Lucia Neare speaks September 16th at the Seattle Public Library for our global theme, Magic.
Tickets are available here!
How do you define creativity and apply it in your career?
I consider myself a professional “imaginer.” In what some call my “career,” I have learned to define creativity as a kind of psychological and, even, spiritual freedom; the mental flexibility and spiritual courage to perceive a situation, puzzle, being, place, or idea through a multitude of perspectives – or to imagine something new by combining what may seem to be unlikely ingredients. Creativity is a practice. When I limit myself by being overly attached to certain ideas, dogmas, or outcomes, I radically decrease my own creative potential. Violence, war and even everyday unkindnesses are all crises of creativity. We narrow our imaginative options when mental or spiritual inflexibility keeps us from the love, beauty and grace that might have been.
Where do you find your best creative inspiration?
The bathtub! That’s the short answer. The more complete answer is that I look to my dream life and to my visions. Ever since I was a girl, I’ve seen things – presences, otherworldly places, beings. As I grew older I realized not everyone saw these sorts of things – or at least they didn’t admit to itin oublic – but because I thought these visions were normal, everyday experiences, and because they also helped make me make sense of what was a very chaotic childhood, I came to trust their ethereal messages, and found I could truly count on these beings for inspiration.
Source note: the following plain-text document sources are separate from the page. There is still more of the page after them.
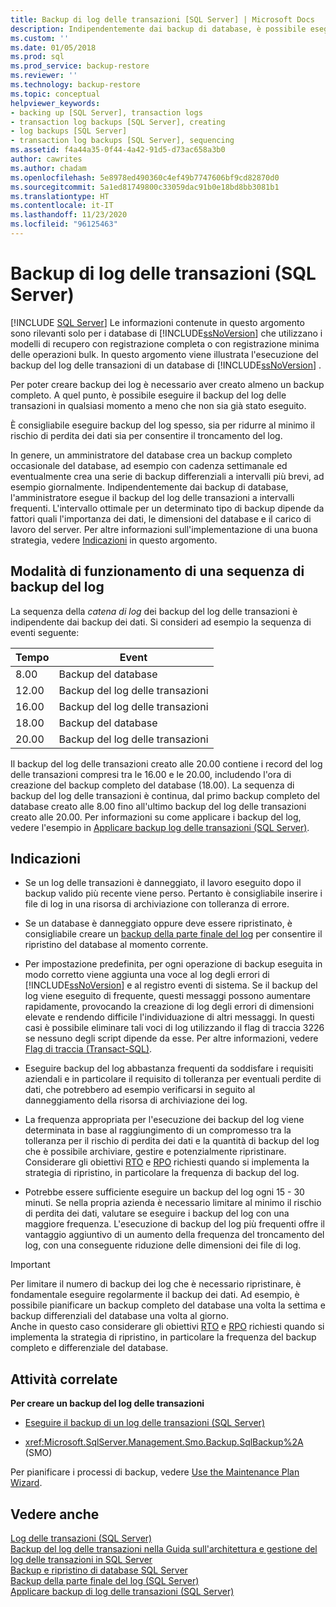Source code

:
 ```yaml
---
title: Backup di log delle transazioni [SQL Server] | Microsoft Docs
description: Indipendentemente dai backup di database, è possibile eseguire il backup del log delle transazioni di SQL Server di frequente. La sequenza dei backup del log delle transazioni è una catena di log.
ms.custom: ''
ms.date: 01/05/2018
ms.prod: sql
ms.prod_service: backup-restore
ms.reviewer: ''
ms.technology: backup-restore
ms.topic: conceptual
helpviewer_keywords:
- backing up [SQL Server], transaction logs
- transaction log backups [SQL Server], creating
- log backups [SQL Server]
- transaction log backups [SQL Server], sequencing
ms.assetid: f4a44a35-0f44-4a42-91d5-d73ac658a3b0
author: cawrites
ms.author: chadam
ms.openlocfilehash: 5e8978ed490360c4ef49b7747606bf9cd82870d0
ms.sourcegitcommit: 5a1ed81749800c33059dac91b0e18bd8bb3081b1
ms.translationtype: HT
ms.contentlocale: it-IT
ms.lasthandoff: 11/23/2020
ms.locfileid: "96125463"
---
```

# <a name="transaction-log-backups-sql-server"></a>Backup di log delle transazioni (SQL Server)
 [!INCLUDE [SQL Server](../../includes/applies-to-version/sqlserver.md)]
  Le informazioni contenute in questo argomento sono rilevanti solo per i database di [!INCLUDE[ssNoVersion](../../includes/ssnoversion-md.md)] che utilizzano i modelli di recupero con registrazione completa o con registrazione minima delle operazioni bulk. In questo argomento viene illustrata l'esecuzione del backup del log delle transazioni di un database di [!INCLUDE[ssNoVersion](../../includes/ssnoversion-md.md)] .  
  
 Per poter creare backup dei log è necessario aver creato almeno un backup completo. A quel punto, è possibile eseguire il backup del log delle transazioni in qualsiasi momento a meno che non sia già stato eseguito. 
 
È consigliabile eseguire backup del log spesso, sia per ridurre al minimo il rischio di perdita dei dati sia per consentire il troncamento del log. 
 
In genere, un amministratore del database crea un backup completo occasionale del database, ad esempio con cadenza settimanale ed eventualmente crea una serie di backup differenziali a intervalli più brevi, ad esempio giornalmente. Indipendentemente dai backup di database, l'amministratore esegue il backup del log delle transazioni a intervalli frequenti. L'intervallo ottimale per un determinato tipo di backup dipende da fattori quali l'importanza dei dati, le dimensioni del database e il carico di lavoro del server. Per altre informazioni sull'implementazione di una buona strategia, vedere [Indicazioni](#Recommendations) in questo argomento. 
   
##  <a name="how-a-sequence-of-log-backups-works"></a><a name="LogBackupSequence"></a> Modalità di funzionamento di una sequenza di backup del log  
 La sequenza della *catena di log* dei backup del log delle transazioni è indipendente dai backup dei dati. Si consideri ad esempio la sequenza di eventi seguente:  
  
|Tempo|Event|  
|----------|-----------|  
|8\.00|Backup del database|  
|12.00|Backup del log delle transazioni|  
|16.00|Backup del log delle transazioni|  
|18.00|Backup del database|  
|20.00|Backup del log delle transazioni|  
  
 Il backup del log delle transazioni creato alle 20.00 contiene i record del log delle transazioni compresi tra le 16.00 e le 20.00, includendo l'ora di creazione del backup completo del database (18.00). La sequenza di backup del log delle transazioni è continua, dal primo backup completo del database creato alle 8.00 fino all'ultimo backup del log delle transazioni creato alle 20.00. Per informazioni su come applicare i backup del log, vedere l'esempio in [Applicare backup log delle transazioni &#40;SQL Server&#41;](../../relational-databases/backup-restore/apply-transaction-log-backups-sql-server.md).  
  
##  <a name="recommendations"></a><a name="Recommendations"></a> Indicazioni  
  
-   Se un log delle transazioni è danneggiato, il lavoro eseguito dopo il backup valido più recente viene perso. Pertanto è consigliabile inserire i file di log in una risorsa di archiviazione con tolleranza di errore.  
  
-   Se un database è danneggiato oppure deve essere ripristinato, è consigliabile creare un [backup della parte finale del log](../../relational-databases/backup-restore/tail-log-backups-sql-server.md) per consentire il ripristino del database al momento corrente.  
  
-   Per impostazione predefinita, per ogni operazione di backup eseguita in modo corretto viene aggiunta una voce al log degli errori di [!INCLUDE[ssNoVersion](../../includes/ssnoversion-md.md)] e al registro eventi di sistema. Se il backup del log viene eseguito di frequente, questi messaggi possono aumentare rapidamente, provocando la creazione di log degli errori di dimensioni elevate e rendendo difficile l'individuazione di altri messaggi. In questi casi è possibile eliminare tali voci di log utilizzando il flag di traccia 3226 se nessuno degli script dipende da esse. Per altre informazioni, vedere [Flag di traccia &#40;Transact-SQL&#41;](../../t-sql/database-console-commands/dbcc-traceon-trace-flags-transact-sql.md).  

-   Eseguire backup del log abbastanza frequenti da soddisfare i requisiti aziendali e in particolare il requisito di tolleranza per eventuali perdite di dati, che potrebbero ad esempio verificarsi in seguito al danneggiamento della risorsa di archiviazione dei log. 
   -   La frequenza appropriata per l'esecuzione dei backup del log viene determinata in base al raggiungimento di un compromesso tra la tolleranza per il rischio di perdita dei dati e la quantità di backup del log che è possibile archiviare, gestire e potenzialmente ripristinare. Considerare gli obiettivi [RTO](https://wikipedia.org/wiki/Recovery_time_objective) e [RPO](https://wikipedia.org/wiki/Recovery_point_objective) richiesti quando si implementa la strategia di ripristino, in particolare la frequenza di backup del log.
   -   Potrebbe essere sufficiente eseguire un backup del log ogni 15 - 30 minuti. Se nella propria azienda è necessario limitare al minimo il rischio di perdita dei dati, valutare se eseguire i backup del log con una maggiore frequenza. L'esecuzione di backup del log più frequenti offre il vantaggio aggiuntivo di un aumento della frequenza del troncamento del log, con una conseguente riduzione delle dimensioni dei file di log.  
  
> [!IMPORTANT]
> Per limitare il numero di backup dei log che è necessario ripristinare, è fondamentale eseguire regolarmente il backup dei dati. Ad esempio, è possibile pianificare un backup completo del database una volta la settima e backup differenziali del database una volta al giorno.  
> Anche in questo caso considerare gli obiettivi [RTO](https://wikipedia.org/wiki/Recovery_time_objective) e [RPO](https://wikipedia.org/wiki/Recovery_point_objective) richiesti quando si implementa la strategia di ripristino, in particolare la frequenza del backup completo e differenziale del database.
  
##  <a name="related-tasks"></a><a name="RelatedTasks"></a> Attività correlate  
 **Per creare un backup del log delle transazioni**  
  
-   [Eseguire il backup di un log delle transazioni &#40;SQL Server&#41;](../../relational-databases/backup-restore/back-up-a-transaction-log-sql-server.md)  
  
-   <xref:Microsoft.SqlServer.Management.Smo.Backup.SqlBackup%2A> (SMO)  
  
 Per pianificare i processi di backup, vedere [Use the Maintenance Plan Wizard](../../relational-databases/maintenance-plans/use-the-maintenance-plan-wizard.md).  
  

## <a name="see-also"></a>Vedere anche  
 [Log delle transazioni &#40;SQL Server&#41;](../../relational-databases/logs/the-transaction-log-sql-server.md)   
 [Backup del log delle transazioni nella Guida sull'architettura e gestione del log delle transazioni in SQL Server](../../relational-databases/sql-server-transaction-log-architecture-and-management-guide.md#Backups)     
 [Backup e ripristino di database SQL Server](../../relational-databases/backup-restore/back-up-and-restore-of-sql-server-databases.md)   
 [Backup della parte finale del log &#40;SQL Server&#41;](../../relational-databases/backup-restore/tail-log-backups-sql-server.md)   
 [Applicare backup di log delle transazioni &#40;SQL Server&#41;](../../relational-databases/backup-restore/apply-transaction-log-backups-sql-server.md)  
  
  
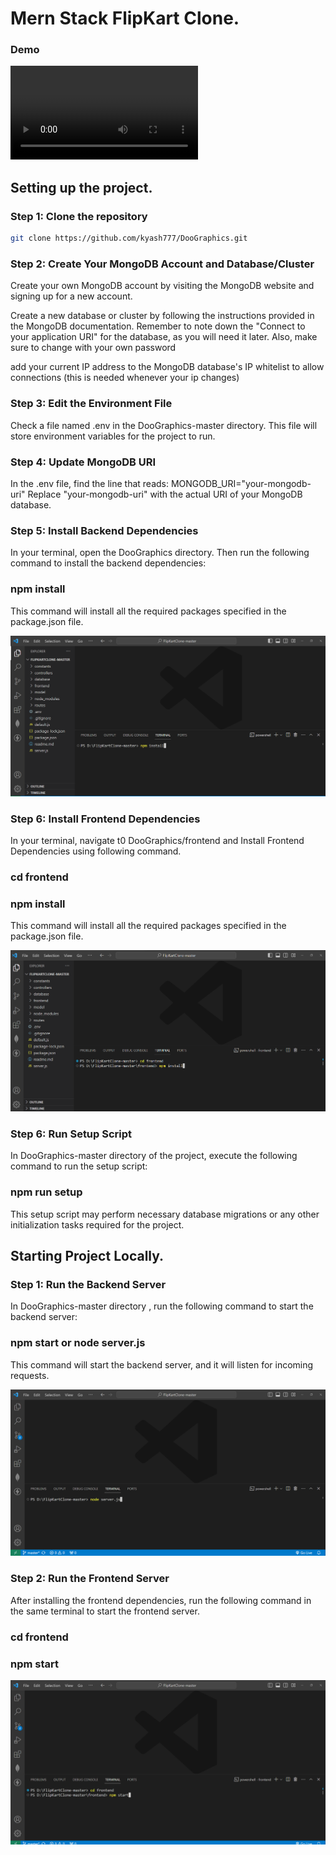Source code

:# Mern Stack FlipKart Clone.
### Demo

![](https://github.com/kyash777/DooGraphics/blob/master/images/demo.mp4)

## Setting up the project.

### Step 1: Clone the repository

```bash
git clone https://github.com/kyash777/DooGraphics.git
```

### Step 2: Create Your MongoDB Account and Database/Cluster
Create your own MongoDB account by visiting the MongoDB website and signing up for a new account.

Create a new database or cluster by following the instructions provided in the MongoDB documentation. Remember to note down the "Connect to your application URI" for the database, as you will need it later. Also, make sure to change <password> with your own password

add your current IP address to the MongoDB database's IP whitelist to allow connections (this is needed whenever your ip changes)

### Step 3: Edit the Environment File
Check a file named .env in the DooGraphics-master directory.
This file will store environment variables for the project to run.

### Step 4: Update MongoDB URI
In the .env file, find the line that reads:
MONGODB_URI="your-mongodb-uri"
Replace "your-mongodb-uri" with the actual URI of your MongoDB database.


### Step 5: Install Backend Dependencies

In your terminal, open the  DooGraphics directory.
Then run  the following command to install the backend dependencies:

### npm install
This command will install all the required packages specified in the package.json file.

![Install backend dependencies](https://github.com/kyash777/DooGraphics/blob/master/images/stp2.png)

### Step 6: Install Frontend Dependencies
In your terminal, navigate t0  DooGraphics/frontend and Install Frontend Dependencies
using following command.

### cd frontend
### npm install
This command will install all the required packages specified in the package.json file.

![Install frontend dependencied](https://github.com/kyash777/DooGraphics/blob/master/images/stp1.png)


### Step 6: Run Setup Script
In DooGraphics-master directory  of the project, execute the following command to run the setup script:

### npm run setup
This setup script may perform necessary database migrations or any other initialization tasks required for the project.

## Starting Project Locally.

### Step 1: Run the Backend Server
In DooGraphics-master directory , run the following command to start the backend server:

### npm start or node server.js
This command will start the backend server, and it will listen for incoming requests.

![Starting Backend Server](https://github.com/kyash777/DooGraphics/blob/master/images/sr1.png)


### Step 2: Run the Frontend Server
After installing the frontend dependencies, run the following command in the same terminal to start the frontend server.

### cd frontend
### npm start

![Starting Fontend Server](https://github.com/kyash777/DooGraphics/blob/master/images/sr2.png)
I also take creative solace beside the Pacific Ocean.
What’s the one creative advice or tip you wish you’d known as a young person?
Value process over product. What the audience sees is but a tiny dust mite in comparison to the larger work. And the larger work is The Work. So get to it.
Also, be kind to yourself. And others.
Who would you like to hear speak at CreativeMornings?
Vanessa DeWolf, Annette Mateo, Matt Goodrich, Cathy Madden, Dean Paton, Hallie Kuperman
Where was the last place you travelled?
Off the grid, to Polebridge, Montana.
What has been one of your biggest Aha! moments in life?
Back in 2005, when I was contemplating my first spectacle here in Washington State, I was trapped by my fears. Frozen. Though I’d come to understand that I’d developed the set of skills necessary to bring my large-scale visions to life on the civic stage, I was afraid of revealing so much of myself, of my visionary life. I was afraid of being too big, too weird, of taking up too much space. Afraid of being too much. Yes, I had the artistic skills I would need: sculpting, singing classical music, as well as a theatre and contemporary performance practice. Personal and interpersonal skills, too, deepened through decades of therapy and self exploration. Nonetheless I was battling powerful fears.
One afternoon, while singing as I do in my Leschi apartment’s bathtub, I was in deep struggle. I’d been stuck for weeks, and frustrated. Then, in a moment, I saw a reason for moving forward that was larger than my fears: If I successfully brought my big dreams to life and shared them, then maybe it would help others take the risk to share their own big dreams, too. That maybe my example would help people – girls, women, people who feel like misfits or orphans – make the leap and produce their own creative visions – and then together, through our collective creativity, we would foster a more imaginative, soulful society.